[THE TASK] Please return each entry exactly as it appears, but not the pictures.

[ENTRIES SUPPLIED]
________
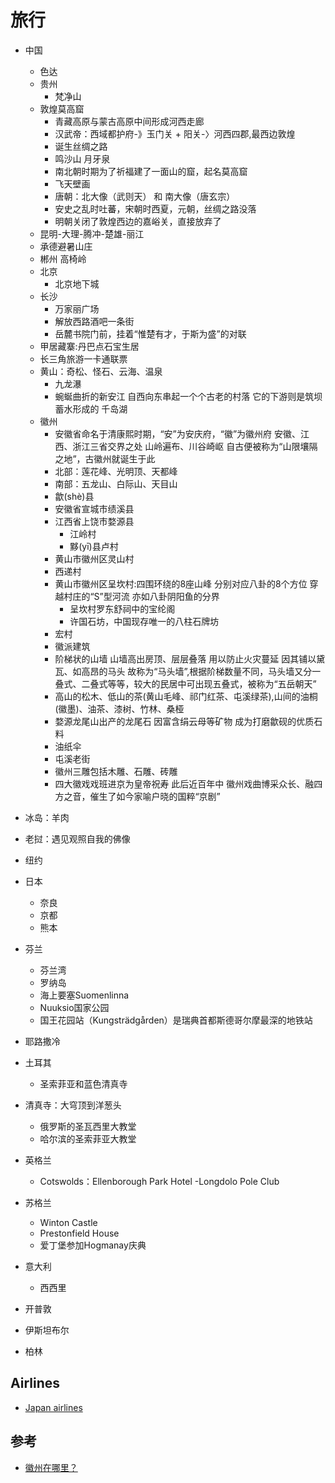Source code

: # 旅行

* 中国
    - 色达
    * 贵州
        - 梵净山
    -  敦煌莫高窟
        +  青藏高原与蒙古高原中间形成河西走廊
        +  汉武帝：西域都护府-》玉门关 + 阳关-〉河西四郡,最西边敦煌
        +  诞生丝绸之路
        +  鸣沙山 月牙泉
        +  南北朝时期为了祈福建了一面山的窟，起名莫高窟
        +  飞天壁画
        +  唐朝：北大像（武则天） 和 南大像（唐玄宗）
        +  安史之乱时吐蕃，宋朝时西夏，元朝，丝绸之路没落
        +  明朝关闭了敦煌西边的嘉峪关，直接放弃了
    - 昆明-大理-腾冲-楚雄-丽江
    - 承德避暑山庄
    - 郴州 高椅岭
    - 北京
        + 北京地下城
    - 长沙
        + 万家丽广场
        + 解放西路酒吧一条街
        + 岳麓书院门前，挂着“惟楚有才，于斯为盛”的对联
    - 甲居藏寨:丹巴点石宝生居
    - 长三角旅游一卡通联票
    - 黄山：奇松、怪石、云海、温泉
        + 九龙瀑
        + 蜿蜒曲折的新安江 自西向东串起一个个古老的村落 它的下游则是筑坝蓄水形成的 千岛湖
    - 徽州
        + 安徽省命名于清康熙时期，“安”为安庆府，“徽”为徽州府 安徽、江西、浙江三省交界之处 山岭遍布、川谷崎岖 自古便被称为“山限壤隔之地”，古徽州就诞生于此
        + 北部：莲花峰、光明顶、天都峰
        + 南部：五龙山、白际山、天目山
        + 歙(shè)县
        + 安徽省宣城市绩溪县
        + 江西省上饶市婺源县
            * 江岭村
            * 黟(yī)县卢村
        + 黄山市徽州区灵山村
        + 西递村
        + 黄山市徽州区呈坎村:四围环绕的8座山峰 分别对应八卦的8个方位 穿越村庄的“S”型河流 亦如八卦阴阳鱼的分界
            * 呈坎村罗东舒祠中的宝纶阁
            * 许国石坊，中国现存唯一的八柱石牌坊
        + 宏村
        + 徽派建筑
        + 阶梯状的山墙 山墙高出房顶、层层叠落 用以防止火灾蔓延 因其铺以黛瓦、如高昂的马头 故称为“马头墙”,根据阶梯数量不同，马头墙又分一叠式、二叠式等等，较大的民居中可出现五叠式，被称为“五岳朝天”
        + 高山的松木、低山的茶(黄山毛峰、祁门红茶、屯溪绿茶),山间的油桐(徽墨)、油茶、漆树、竹林、桑桠
        + 婺源龙尾山出产的龙尾石 因富含绢云母等矿物 成为打磨歙砚的优质石料
        + 油纸伞
        + 屯溪老街
        + 徽州三雕包括木雕、石雕、砖雕
        + 四大徽戏戏班进京为皇帝祝寿 此后近百年中 徽州戏曲博采众长、融四方之音，催生了如今家喻户晓的国粹“京剧”
* 冰岛：羊肉
* 老挝：遇见观照自我的佛像
* 纽约
* 日本
    - 奈良
    - 京都
    * 熊本
* 芬兰
    - 芬兰湾
    - 罗纳岛
    -  海上要塞Suomenlinna
    -  Nuuksio国家公园
    *  国王花园站（Kungsträdgården）是瑞典首都斯德哥尔摩最深的地铁站

* 耶路撒冷
* 土耳其
    - 圣索菲亚和蓝色清真寺
* 清真寺：大穹顶到洋葱头
    - 俄罗斯的圣瓦西里大教堂
    - 哈尔滨的圣索菲亚大教堂
* 英格兰
    - Cotswolds：Ellenborough Park Hotel
    -Longdolo Pole Club
* 苏格兰
    - Winton Castle
    - Prestonfield House
    - 爱丁堡参加Hogmanay庆典
* 意大利
    - 西西里
* 开普敦
* 伊斯坦布尔
* 柏林

## Airlines

* [Japan airlines](https://www.cn.jal.co.jp/cnl/zhcn/)


## 参考

* [徽州在哪里？](https://mp.weixin.qq.com/s?__biz=MzIyOTQ1OTYzMw==&mid=2247521378&idx=1&sn=f86e7b61a61a5c626760fd749cd90dff&chksm=e84087bcdf370eaa42df8477a2edce33113c99a101a801231df505683f8f979f01fcbbe4d5a0)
________
[ANSWER]
Source code

: # 旅行

* 中国
    - 色达
    * 贵州
        - 梵净山
    -  敦煌莫高窟
        +  青藏高原与蒙古高原中间形成河西走廊
        +  汉武帝：西域都护府-》玉门关 + 阳关-〉河西四郡,最西边敦煌
        +  诞生丝绸之路
        +  鸣沙山 月牙泉
        +  南北朝时期为了祈福建了一面山的窟，起名莫高窟
        +  飞天壁画
        +  唐朝：北大像（武则天） 和 南大像（唐玄宗）
        +  安史之乱时吐蕃，宋朝时西夏，元朝，丝绸之路没落
        +  明朝关闭了敦煌西边的嘉峪关，直接放弃了
    - 昆明-大理-腾冲-楚雄-丽江
    - 承德避暑山庄
    - 郴州 高椅岭
    - 北京
        + 北京地下城
    - 长沙
        + 万家丽广场
        + 解放西路酒吧一条街
        + 岳麓书院门前，挂着“惟楚有才，于斯为盛”的对联
    - 甲居藏寨:丹巴点石宝生居
    - 长三角旅游一卡通联票
    - 黄山：奇松、怪石、云海、温泉
        + 九龙瀑
        + 蜿蜒曲折的新安江 自西向东串起一个个古老的村落 它的下游则是筑坝蓄水形成的 千岛湖
    - 徽州
        + 安徽省命名于清康熙时期，“安”为安庆府，“徽”为徽州府 安徽、江西、浙江三省交界之处 山岭遍布、川谷崎岖 自古便被称为“山限壤隔之地”，古徽州就诞生于此
        + 北部：莲花峰、光明顶、天都峰
        + 南部：五龙山、白际山、天目山
        + 歙(shè)县
        + 安徽省宣城市绩溪县
        + 江西省上饶市婺源县
            * 江岭村
            * 黟(yī)县卢村
        + 黄山市徽州区灵山村
        + 西递村
        + 黄山市徽州区呈坎村:四围环绕的8座山峰 分别对应八卦的8个方位 穿越村庄的“S”型河流 亦如八卦阴阳鱼的分界
            * 呈坎村罗东舒祠中的宝纶阁
            * 许国石坊，中国现存唯一的八柱石牌坊
        + 宏村
        + 徽派建筑
        + 阶梯状的山墙 山墙高出房顶、层层叠落 用以防止火灾蔓延 因其铺以黛瓦、如高昂的马头 故称为“马头墙”,根据阶梯数量不同，马头墙又分一叠式、二叠式等等，较大的民居中可出现五叠式，被称为“五岳朝天”
        + 高山的松木、低山的茶(黄山毛峰、祁门红茶、屯溪绿茶),山间的油桐(徽墨)、油茶、漆树、竹林、桑桠
        + 婺源龙尾山出产的龙尾石 因富含绢云母等矿物 成为打磨歙砚的优质石料
        + 油纸伞
        + 屯溪老街
        + 徽州三雕包括木雕、石雕、砖雕
        + 四大徽戏戏班进京为皇帝祝寿 此后近百年中 徽州戏曲博采众长、融四方之音，催生了如今家喻户晓的国粹“京剧”
* 冰岛：羊肉
* 老挝：遇见观照自我的佛像
* 纽约
* 日本
    - 奈良
    - 京都
    * 熊本
* 芬兰
    - 芬兰湾
    - 罗纳岛
    -  海上要塞Suomenlinna
    -  Nuuksio国家公园
    *  国王花园站（Kungsträdgården）是瑞典首都斯德哥尔摩最深的地铁站

* 耶路撒冷
* 土耳其
    - 圣索菲亚和蓝色清真寺
* 清真寺：大穹顶到洋葱头
    - 俄罗斯的圣瓦西里大教堂
    - 哈尔滨的圣索菲亚大教堂
* 英格兰
    - Cotswolds：Ellenborough Park Hotel
    -Longdolo Pole Club
* 苏格兰
    - Winton Castle
    - Prestonfield House
    - 爱丁堡参加Hogmanay庆典
* 意大利
    - 西西里
* 开普敦
* 伊斯坦布尔
* 柏林

## Airlines

* [Japan airlines](https://www.cn.jal.co.jp/cnl/zhcn/)


## 参考

* [徽州在哪里？](https://mp.weixin.qq.com/s?__biz=MzIyOTQ1OTYzMw==&mid=2247521378&idx=1&sn=f86e7b61a61a5c626760fd749cd90dff&chksm=e84087bcdf370eaa42df8477a2edce33113c99a101a801231df505683f8f979f01fcbbe4d5a0)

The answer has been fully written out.